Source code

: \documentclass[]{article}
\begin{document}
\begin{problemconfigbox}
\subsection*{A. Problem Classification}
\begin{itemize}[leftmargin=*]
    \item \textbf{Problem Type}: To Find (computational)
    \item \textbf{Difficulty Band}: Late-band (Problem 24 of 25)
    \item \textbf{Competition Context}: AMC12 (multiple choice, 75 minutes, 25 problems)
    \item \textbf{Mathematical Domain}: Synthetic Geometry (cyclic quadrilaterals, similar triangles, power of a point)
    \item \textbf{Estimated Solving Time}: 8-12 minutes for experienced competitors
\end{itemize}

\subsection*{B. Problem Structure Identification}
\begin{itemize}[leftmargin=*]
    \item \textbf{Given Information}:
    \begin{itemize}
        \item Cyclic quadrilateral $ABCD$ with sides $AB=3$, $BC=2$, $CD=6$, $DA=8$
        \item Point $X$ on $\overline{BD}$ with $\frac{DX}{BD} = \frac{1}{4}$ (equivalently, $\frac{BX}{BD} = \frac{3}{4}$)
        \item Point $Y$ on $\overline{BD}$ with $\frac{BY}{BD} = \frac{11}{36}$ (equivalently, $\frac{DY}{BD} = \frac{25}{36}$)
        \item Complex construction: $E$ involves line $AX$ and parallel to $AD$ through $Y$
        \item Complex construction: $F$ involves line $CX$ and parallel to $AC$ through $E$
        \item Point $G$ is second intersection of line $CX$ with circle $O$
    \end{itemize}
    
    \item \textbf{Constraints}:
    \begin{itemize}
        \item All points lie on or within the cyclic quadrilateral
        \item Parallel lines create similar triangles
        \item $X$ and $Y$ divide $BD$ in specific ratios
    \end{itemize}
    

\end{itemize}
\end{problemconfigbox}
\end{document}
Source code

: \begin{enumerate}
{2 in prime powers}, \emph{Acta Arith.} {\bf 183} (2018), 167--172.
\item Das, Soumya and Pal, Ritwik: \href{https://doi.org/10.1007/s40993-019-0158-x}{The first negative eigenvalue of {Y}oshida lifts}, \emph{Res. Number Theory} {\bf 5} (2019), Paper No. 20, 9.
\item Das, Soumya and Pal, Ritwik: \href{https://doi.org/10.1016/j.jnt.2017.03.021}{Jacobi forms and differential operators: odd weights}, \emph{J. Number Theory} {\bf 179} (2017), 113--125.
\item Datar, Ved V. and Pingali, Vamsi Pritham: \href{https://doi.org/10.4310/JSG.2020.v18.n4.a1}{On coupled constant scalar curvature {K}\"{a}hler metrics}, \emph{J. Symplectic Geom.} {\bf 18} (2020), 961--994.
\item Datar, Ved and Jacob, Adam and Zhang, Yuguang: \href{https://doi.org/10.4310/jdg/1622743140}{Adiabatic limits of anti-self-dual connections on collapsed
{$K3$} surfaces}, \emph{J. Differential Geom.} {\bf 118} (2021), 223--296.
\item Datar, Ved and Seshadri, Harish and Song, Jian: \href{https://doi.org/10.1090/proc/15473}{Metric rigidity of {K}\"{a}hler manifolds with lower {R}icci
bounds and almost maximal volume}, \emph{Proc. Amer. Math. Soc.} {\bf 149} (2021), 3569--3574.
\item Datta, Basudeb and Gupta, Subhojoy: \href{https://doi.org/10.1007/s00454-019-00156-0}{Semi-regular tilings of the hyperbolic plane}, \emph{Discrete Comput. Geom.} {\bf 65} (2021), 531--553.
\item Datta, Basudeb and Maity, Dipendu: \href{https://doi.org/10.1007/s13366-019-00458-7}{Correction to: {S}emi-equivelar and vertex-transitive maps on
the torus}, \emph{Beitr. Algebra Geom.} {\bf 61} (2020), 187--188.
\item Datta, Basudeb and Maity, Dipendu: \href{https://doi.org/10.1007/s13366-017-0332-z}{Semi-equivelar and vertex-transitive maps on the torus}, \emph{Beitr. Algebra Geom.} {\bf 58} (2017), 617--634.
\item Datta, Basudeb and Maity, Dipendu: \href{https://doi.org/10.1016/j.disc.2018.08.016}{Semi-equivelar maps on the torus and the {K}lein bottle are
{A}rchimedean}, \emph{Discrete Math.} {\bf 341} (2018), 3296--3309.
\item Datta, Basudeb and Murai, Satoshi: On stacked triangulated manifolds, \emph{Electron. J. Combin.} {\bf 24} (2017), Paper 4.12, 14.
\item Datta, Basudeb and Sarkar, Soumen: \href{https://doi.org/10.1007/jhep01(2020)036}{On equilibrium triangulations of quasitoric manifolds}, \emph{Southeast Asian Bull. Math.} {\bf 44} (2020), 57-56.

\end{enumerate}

Task item
Reproduce the whole listing above exactly.

Response to the task
Source code

: \documentclass[]{article}
\begin{document}
\begin{problemconfigbox}
\subsection*{A. Problem Classification}
\begin{itemize}[leftmargin=*]
    \item \textbf{Problem Type}: To Find (computational)
    \item \textbf{Difficulty Band}: Late-band (Problem 24 of 25)
    \item \textbf{Competition Context}: AMC12 (multiple choice, 75 minutes, 25 problems)
    \item \textbf{Mathematical Domain}: Synthetic Geometry (cyclic quadrilaterals, similar triangles, power of a point)
    \item \textbf{Estimated Solving Time}: 8-12 minutes for experienced competitors
\end{itemize}

\subsection*{B. Problem Structure Identification}
\begin{itemize}[leftmargin=*]
    \item \textbf{Given Information}:
    \begin{itemize}
        \item Cyclic quadrilateral $ABCD$ with sides $AB=3$, $BC=2$, $CD=6$, $DA=8$
        \item Point $X$ on $\overline{BD}$ with $\frac{DX}{BD} = \frac{1}{4}$ (equivalently, $\frac{BX}{BD} = \frac{3}{4}$)
        \item Point $Y$ on $\overline{BD}$ with $\frac{BY}{BD} = \frac{11}{36}$ (equivalently, $\frac{DY}{BD} = \frac{25}{36}$)
        \item Complex construction: $E$ involves line $AX$ and parallel to $AD$ through $Y$
        \item Complex construction: $F$ involves line $CX$ and parallel to $AC$ through $E$
        \item Point $G$ is second intersection of line $CX$ with circle $O$
    \end{itemize}
    
    \item \textbf{Constraints}:
    \begin{itemize}
        \item All points lie on or within the cyclic quadrilateral
        \item Parallel lines create similar triangles
        \item $X$ and $Y$ divide $BD$ in specific ratios
    \end{itemize}
    

\end{itemize}
\end{problemconfigbox}
\end{document}
Source code

: \begin{enumerate}
{2 in prime powers}, \emph{Acta Arith.} {\bf 183} (2018), 167--172.
\item Das, Soumya and Pal, Ritwik: \href{https://doi.org/10.1007/s40993-019-0158-x}{The first negative eigenvalue of {Y}oshida lifts}, \emph{Res. Number Theory} {\bf 5} (2019), Paper No. 20, 9.
\item Das, Soumya and Pal, Ritwik: \href{https://doi.org/10.1016/j.jnt.2017.03.021}{Jacobi forms and differential operators: odd weights}, \emph{J. Number Theory} {\bf 179} (2017), 113--125.
\item Datar, Ved V. and Pingali, Vamsi Pritham: \href{https://doi.org/10.4310/JSG.2020.v18.n4.a1}{On coupled constant scalar curvature {K}\"{a}hler metrics}, \emph{J. Symplectic Geom.} {\bf 18} (2020), 961--994.
\item Datar, Ved and Jacob, Adam and Zhang, Yuguang: \href{https://doi.org/10.4310/jdg/1622743140}{Adiabatic limits of anti-self-dual connections on collapsed
{$K3$} surfaces}, \emph{J. Differential Geom.} {\bf 118} (2021), 223--296.
\item Datar, Ved and Seshadri, Harish and Song, Jian: \href{https://doi.org/10.1090/proc/15473}{Metric rigidity of {K}\"{a}hler manifolds with lower {R}icci
bounds and almost maximal volume}, \emph{Proc. Amer. Math. Soc.} {\bf 149} (2021), 3569--3574.
\item Datta, Basudeb and Gupta, Subhojoy: \href{https://doi.org/10.1007/s00454-019-00156-0}{Semi-regular tilings of the hyperbolic plane}, \emph{Discrete Comput. Geom.} {\bf 65} (2021), 531--553.
\item Datta, Basudeb and Maity, Dipendu: \href{https://doi.org/10.1007/s13366-019-00458-7}{Correction to: {S}emi-equivelar and vertex-transitive maps on
the torus}, \emph{Beitr. Algebra Geom.} {\bf 61} (2020), 187--188.
\item Datta, Basudeb and Maity, Dipendu: \href{https://doi.org/10.1007/s13366-017-0332-z}{Semi-equivelar and vertex-transitive maps on the torus}, \emph{Beitr. Algebra Geom.} {\bf 58} (2017), 617--634.
\item Datta, Basudeb and Maity, Dipendu: \href{https://doi.org/10.1016/j.disc.2018.08.016}{Semi-equivelar maps on the torus and the {K}lein bottle are
{A}rchimedean}, \emph{Discrete Math.} {\bf 341} (2018), 3296--3309.
\item Datta, Basudeb and Murai, Satoshi: On stacked triangulated manifolds, \emph{Electron. J. Combin.} {\bf 24} (2017), Paper 4.12, 14.
\item Datta, Basudeb and Sarkar, Soumen: \href{https://doi.org/10.1007/jhep01(2020)036}{On equilibrium triangulations of quasitoric manifolds}, \emph{Southeast Asian Bull. Math.} {\bf 44} (2020), 57-56.

\end{enumerate}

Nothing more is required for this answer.